■ Work request ■
Print each entry word for word without images.

=== Section Start ===

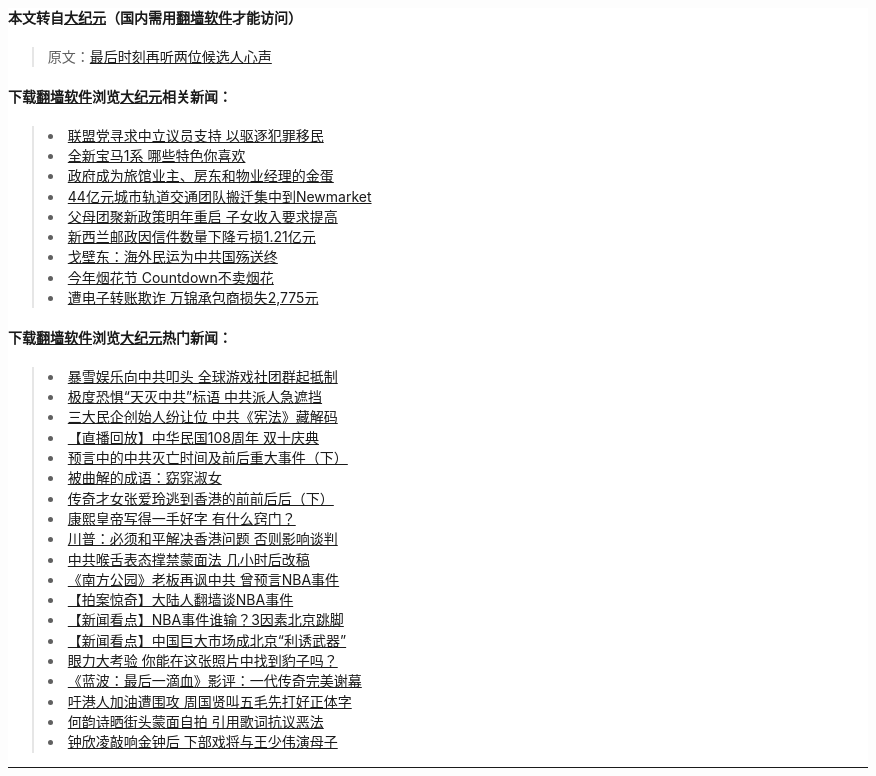 #### 本文转自<a href="http://www.epochtimes.com">大纪元</a>（国内需用<a href="https://git.io/JesJV">翻墙软件</a>才能访问）
> 原文：<a href="http://www.epochtimes.com/gb/19/10/9/n11579296.htm">最后时刻再听两位候选人心声</a>
#### 下载<a href="https://git.io/JesJV">翻墙软件</a>浏览<a href="http://www.epochtimes.com">大纪元</a>相关新闻：
> <li><a href="http://www.epochtimes.com/gb/19/10/9/n11577780.htm">联盟党寻求中立议员支持 以驱逐犯罪移民</a></li>
> <li><a href="http://www.epochtimes.com/gb/19/10/8/n11577100.htm">全新宝马1系 哪些特色你喜欢</a></li>
> <li><a href="http://www.epochtimes.com/gb/19/10/8/n11577091.htm">政府成为旅馆业主、房东和物业经理的金蛋</a></li>
> <li><a href="http://www.epochtimes.com/gb/19/10/8/n11577082.htm">44亿元城市轨道交通团队搬迁集中到Newmarket</a></li>
> <li><a href="http://www.epochtimes.com/gb/19/10/8/n11577044.htm">父母团聚新政策明年重启 子女收入要求提高</a></li>
> <li><a href="http://www.epochtimes.com/gb/19/10/1/n11559320.htm">新西兰邮政因信件数量下降亏损1.21亿元</a></li>
> <li><a href="http://www.epochtimes.com/gb/19/10/1/n11558754.htm">戈壁东：海外民运为中共国殇送终</a></li>
> <li><a href="http://www.epochtimes.com/gb/19/9/30/n11558556.htm">今年烟花节 Countdown不卖烟花</a></li>
> <li><a href="http://www.epochtimes.com/gb/19/10/1/n11558107.htm">遭电子转账欺诈 万锦承包商损失2,775元</a></li>

#### 下载<a href="https://git.io/JesJV">翻墙软件</a>浏览<a href="http://www.epochtimes.com">大纪元</a>热门新闻：
> <li><a href="http://www.epochtimes.com/gb/19/10/9/n11578774.htm">暴雪娱乐向中共叩头 全球游戏社团群起抵制</a></li>
> <li><a href="http://www.epochtimes.com/gb/19/10/9/n11579361.htm">极度恐惧“天灭中共”标语 中共派人急遮挡</a></li>
> <li><a href="http://www.epochtimes.com/gb/19/10/9/n11579265.htm">三大民企创始人纷让位 中共《宪法》藏解码</a></li>
> <li><a href="http://www.epochtimes.com/gb/19/10/9/n11579460.htm">【直播回放】中华民国108周年 双十庆典</a></li>
> <li><a href="http://www.epochtimes.com/gb/19/9/29/n11554590.htm">预言中的中共灭亡时间及前后重大事件（下）</a></li>
> <li><a href="http://www.epochtimes.com/gb/19/10/4/n11568273.htm">被曲解的成语：窈窕淑女</a></li>
> <li><a href="http://www.epochtimes.com/gb/19/10/2/n11563658.htm">传奇才女张爱玲逃到香港的前前后后（下）</a></li>
> <li><a href="http://www.epochtimes.com/gb/19/9/23/n11539994.htm">康熙皇帝写得一手好字 有什么窍门？</a></li>
> <li><a href="http://www.epochtimes.com/gb/19/10/7/n11574818.htm">川普：必须和平解决香港问题 否则影响谈判</a></li>
> <li><a href="http://www.epochtimes.com/gb/19/10/8/n11575068.htm">中共喉舌表态撑禁蒙面法 几小时后改稿</a></li>
> <li><a href="http://www.epochtimes.com/gb/19/10/8/n11575756.htm">《南方公园》老板再讽中共 曾预言NBA事件</a></li>
> <li><a href="http://www.epochtimes.com/gb/19/10/10/n11579606.htm">【拍案惊奇】大陆人翻墙谈NBA事件</a></li>
> <li><a href="http://www.epochtimes.com/gb/19/10/10/n11580791.htm">【新闻看点】NBA事件谁输？3因素北京跳脚</a></li>
> <li><a href="http://www.epochtimes.com/gb/19/10/9/n11578839.htm">【新闻看点】中国巨大市场成北京“利诱武器”</a></li>
> <li><a href="http://www.epochtimes.com/gb/19/10/9/n11577534.htm">眼力大考验 你能在这张照片中找到豹子吗？</a></li>
> <li><a href="http://www.epochtimes.com/gb/19/10/8/n11576651.htm">《蓝波：最后一滴血》影评：一代传奇完美谢幕</a></li>
> <li><a href="http://www.epochtimes.com/gb/19/10/7/n11574274.htm">吁港人加油遭围攻 周国贤叫五毛先打好正体字</a></li>
> <li><a href="http://www.epochtimes.com/gb/19/10/7/n11574643.htm">何韵诗晒街头蒙面自拍 引用歌词抗议恶法</a></li>
> <li><a href="http://www.epochtimes.com/gb/19/10/9/n11578053.htm">钟欣凌敲响金钟后 下部戏将与王少伟演母子</a></li>
<hr>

=== Section End ===

■ Answer to this task ■
 #### 本文转自<a href="http://www.epochtimes.com">大纪元</a>（国内需用<a href="https://git.io/JesJV">翻墙软件</a>才能访问）
> 原文：<a href="http://www.epochtimes.com/gb/19/10/9/n11579296.htm">最后时刻再听两位候选人心声</a>
#### 下载<a href="https://git.io/JesJV">翻墙软件</a>浏览<a href="http://www.epochtimes.com">大纪元</a>相关新闻：
> <li><a href="http://www.epochtimes.com/gb/19/10/9/n11577780.htm">联盟党寻求中立议员支持 以驱逐犯罪移民</a></li>
> <li><a href="http://www.epochtimes.com/gb/19/10/8/n11577100.htm">全新宝马1系 哪些特色你喜欢</a></li>
> <li><a href="http://www.epochtimes.com/gb/19/10/8/n11577091.htm">政府成为旅馆业主、房东和物业经理的金蛋</a></li>
> <li><a href="http://www.epochtimes.com/gb/19/10/8/n11577082.htm">44亿元城市轨道交通团队搬迁集中到Newmarket</a></li>
> <li><a href="http://www.epochtimes.com/gb/19/10/8/n11577044.htm">父母团聚新政策明年重启 子女收入要求提高</a></li>
> <li><a href="http://www.epochtimes.com/gb/19/10/1/n11559320.htm">新西兰邮政因信件数量下降亏损1.21亿元</a></li>
> <li><a href="http://www.epochtimes.com/gb/19/10/1/n11558754.htm">戈壁东：海外民运为中共国殇送终</a></li>
> <li><a href="http://www.epochtimes.com/gb/19/9/30/n11558556.htm">今年烟花节 Countdown不卖烟花</a></li>
> <li><a href="http://www.epochtimes.com/gb/19/10/1/n11558107.htm">遭电子转账欺诈 万锦承包商损失2,775元</a></li>

#### 下载<a href="https://git.io/JesJV">翻墙软件</a>浏览<a href="http://www.epochtimes.com">大纪元</a>热门新闻：
> <li><a href="http://www.epochtimes.com/gb/19/10/9/n11578774.htm">暴雪娱乐向中共叩头 全球游戏社团群起抵制</a></li>
> <li><a href="http://www.epochtimes.com/gb/19/10/9/n11579361.htm">极度恐惧“天灭中共”标语 中共派人急遮挡</a></li>
> <li><a href="http://www.epochtimes.com/gb/19/10/9/n11579265.htm">三大民企创始人纷让位 中共《宪法》藏解码</a></li>
> <li><a href="http://www.epochtimes.com/gb/19/10/9/n11579460.htm">【直播回放】中华民国108周年 双十庆典</a></li>
> <li><a href="http://www.epochtimes.com/gb/19/9/29/n11554590.htm">预言中的中共灭亡时间及前后重大事件（下）</a></li>
> <li><a href="http://www.epochtimes.com/gb/19/10/4/n11568273.htm">被曲解的成语：窈窕淑女</a></li>
> <li><a href="http://www.epochtimes.com/gb/19/10/2/n11563658.htm">传奇才女张爱玲逃到香港的前前后后（下）</a></li>
> <li><a href="http://www.epochtimes.com/gb/19/9/23/n11539994.htm">康熙皇帝写得一手好字 有什么窍门？</a></li>
> <li><a href="http://www.epochtimes.com/gb/19/10/7/n11574818.htm">川普：必须和平解决香港问题 否则影响谈判</a></li>
> <li><a href="http://www.epochtimes.com/gb/19/10/8/n11575068.htm">中共喉舌表态撑禁蒙面法 几小时后改稿</a></li>
> <li><a href="http://www.epochtimes.com/gb/19/10/8/n11575756.htm">《南方公园》老板再讽中共 曾预言NBA事件</a></li>
> <li><a href="http://www.epochtimes.com/gb/19/10/10/n11579606.htm">【拍案惊奇】大陆人翻墙谈NBA事件</a></li>
> <li><a href="http://www.epochtimes.com/gb/19/10/10/n11580791.htm">【新闻看点】NBA事件谁输？3因素北京跳脚</a></li>
> <li><a href="http://www.epochtimes.com/gb/19/10/9/n11578839.htm">【新闻看点】中国巨大市场成北京“利诱武器”</a></li>
> <li><a href="http://www.epochtimes.com/gb/19/10/9/n11577534.htm">眼力大考验 你能在这张照片中找到豹子吗？</a></li>
> <li><a href="http://www.epochtimes.com/gb/19/10/8/n11576651.htm">《蓝波：最后一滴血》影评：一代传奇完美谢幕</a></li>
> <li><a href="http://www.epochtimes.com/gb/19/10/7/n11574274.htm">吁港人加油遭围攻 周国贤叫五毛先打好正体字</a></li>
> <li><a href="http://www.epochtimes.com/gb/19/10/7/n11574643.htm">何韵诗晒街头蒙面自拍 引用歌词抗议恶法</a></li>
> <li><a href="http://www.epochtimes.com/gb/19/10/9/n11578053.htm">钟欣凌敲响金钟后 下部戏将与王少伟演母子</a></li>
<hr>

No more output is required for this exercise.